Problem details: Search the material for the string "dengan" and reply with how many lines contain it, nothing else.

Given information:
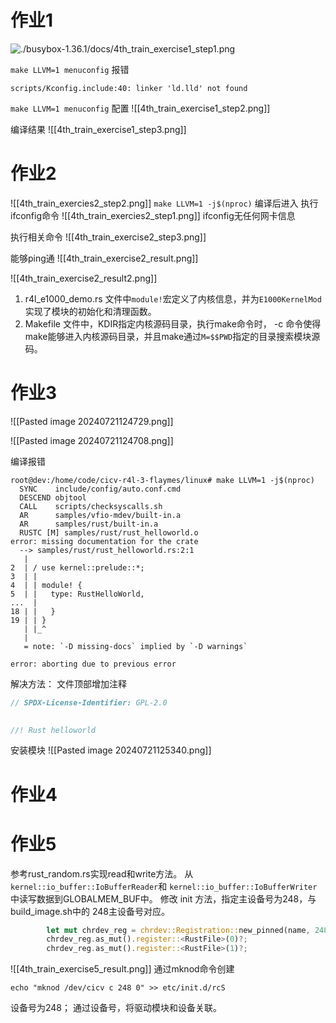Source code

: # 作业1
![./busybox-1.36.1/docs/4th_train_exercise1_step1.png]()

`make LLVM=1 menuconfig` 报错
```shell
scripts/Kconfig.include:40: linker 'ld.lld' not found
```

`make LLVM=1 menuconfig` 配置
![[4th_train_exercise1_step2.png]]

编译结果
![[4th_train_exercise1_step3.png]]


# 作业2
![[4th_train_exercies2_step2.png]]
`make LLVM=1 -j$(nproc)` 编译后进入 执行ifconfig命令
![[4th_train_exercies2_step1.png]]
ifconfig无任何网卡信息

执行相关命令
![[4th_train_exercise2_step3.png]]

能够ping通
![[4th_train_exercise2_result.png]]

![[4th_train_exercise2_result2.png]]

1. r4l_e1000_demo.rs 文件中`module!`宏定义了内核信息，并为`E1000KernelMod`实现了模块的初始化和清理函数。
2. Makefile 文件中，KDIR指定内核源码目录，执行make命令时， -c 命令使得make能够进入内核源码目录，并且make通过`M=$$PWD`指定的目录搜索模块源码。

# 作业3
![[Pasted image 20240721124729.png]]

![[Pasted image 20240721124708.png]]

编译报错
```shell
root@dev:/home/code/cicv-r4l-3-flaymes/linux# make LLVM=1 -j$(nproc)
  SYNC    include/config/auto.conf.cmd
  DESCEND objtool
  CALL    scripts/checksyscalls.sh
  AR      samples/vfio-mdev/built-in.a
  AR      samples/rust/built-in.a
  RUSTC [M] samples/rust/rust_helloworld.o
error: missing documentation for the crate
  --> samples/rust/rust_helloworld.rs:2:1
   |
2  | / use kernel::prelude::*;
3  | |
4  | | module! {
5  | |   type: RustHelloWorld,
...  |
18 | |   }
19 | | }
   | |_^
   |
   = note: `-D missing-docs` implied by `-D warnings`

error: aborting due to previous error
```

解决方法：
文件顶部增加注释
```rust
// SPDX-License-Identifier: GPL-2.0

  
//! Rust helloworld

```

安装模块
![[Pasted image 20240721125340.png]]

# 作业4

# 作业5

参考rust_random.rs实现read和write方法。
从`kernel::io_buffer::IoBufferReader`和 `kernel::io_buffer::IoBufferWriter` 中读写数据到GLOBALMEM_BUF中。
修改 init 方法，指定主设备号为248，与build_image.sh中的 248主设备号对应。
```rust
        let mut chrdev_reg = chrdev::Registration::new_pinned(name, 248, module)?;
        chrdev_reg.as_mut().register::<RustFile>(0)?;
        chrdev_reg.as_mut().register::<RustFile>(1)?;
```

![[4th_train_exercise5_result.png]]
通过mknod命令创建
```shell
echo "mknod /dev/cicv c 248 0" >> etc/init.d/rcS
```
设备号为248；
通过设备号，将驱动模块和设备关联。
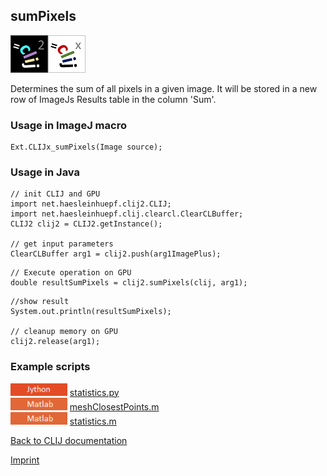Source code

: ## sumPixels
![Image](images/mini_clij2_logo.png)![Image](images/mini_clijx_logo.png)

Determines the sum of all pixels in a given image. It will be stored in a new row of ImageJs
Results table in the column 'Sum'.

### Usage in ImageJ macro
```
Ext.CLIJx_sumPixels(Image source);
```


### Usage in Java
```
// init CLIJ and GPU
import net.haesleinhuepf.clij2.CLIJ;
import net.haesleinhuepf.clij.clearcl.ClearCLBuffer;
CLIJ2 clij2 = CLIJ2.getInstance();

// get input parameters
ClearCLBuffer arg1 = clij2.push(arg1ImagePlus);
```

```
// Execute operation on GPU
double resultSumPixels = clij2.sumPixels(clij, arg1);
```

```
//show result
System.out.println(resultSumPixels);

// cleanup memory on GPU
clij2.release(arg1);
```




### Example scripts
<a href="https://github.com/clij/clij-docs/blob/master/src/main/jython/"><img src="images/language_jython.png" height="20"/></a> [statistics.py](https://github.com/clij/clij-docs/blob/master/src/main/jython/statistics.py)  
<a href="https://github.com/clij/clatlab/blob/master/src/main/matlab/"><img src="images/language_matlab.png" height="20"/></a> [meshClosestPoints.m](https://github.com/clij/clatlab/blob/master/src/main/matlab/meshClosestPoints.m)  
<a href="https://github.com/clij/clatlab/blob/master/src/main/matlab/"><img src="images/language_matlab.png" height="20"/></a> [statistics.m](https://github.com/clij/clatlab/blob/master/src/main/matlab/statistics.m)  


[Back to CLIJ documentation](https://clij.github.io/)

[Imprint](https://clij.github.io/imprint)
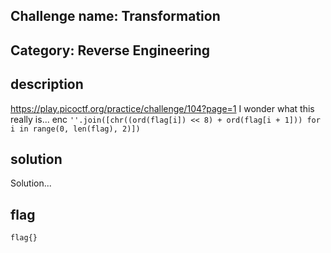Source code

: ## Challenge name: Transformation

## Category: Reverse Engineering

## description
https://play.picoctf.org/practice/challenge/104?page=1
I wonder what this really is... enc ```''.join([chr((ord(flag[i]) << 8) + ord(flag[i + 1])) for i in range(0, len(flag), 2)])```

## solution
Solution...

## flag
```
flag{}
```
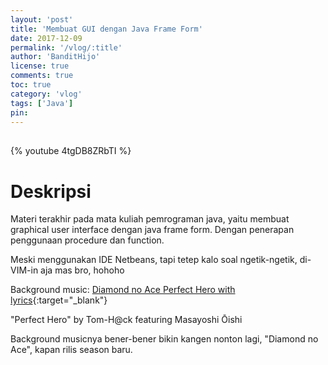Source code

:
 ```yaml
---
layout: 'post'
title: 'Membuat GUI dengan Java Frame Form'
date: 2017-12-09
permalink: '/vlog/:title'
author: 'BanditHijo'
license: true
comments: true
toc: true
category: 'vlog'
tags: ['Java']
pin:
---
```


<div style="margin-top:30px;"></div>

{% youtube 4tgDB8ZRbTI %}

# Deskripsi

Materi terakhir pada mata kuliah pemrograman java, yaitu membuat graphical user interface dengan java frame form. Dengan penerapan penggunaan procedure dan function.

Meski menggunakan IDE Netbeans, tapi tetep kalo soal ngetik-ngetik, di-VIM-in aja mas bro, hohoho

Background music:
[Diamond no Ace Perfect Hero with lyrics](https://youtu.be/FIoy2HeWlWs){:target="_blank"}

"Perfect Hero" by Tom-H@ck featuring Masayoshi Ōishi

Background musicnya bener-bener bikin kangen nonton lagi, "Diamond no Ace", kapan rilis season baru.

Output for this task: 2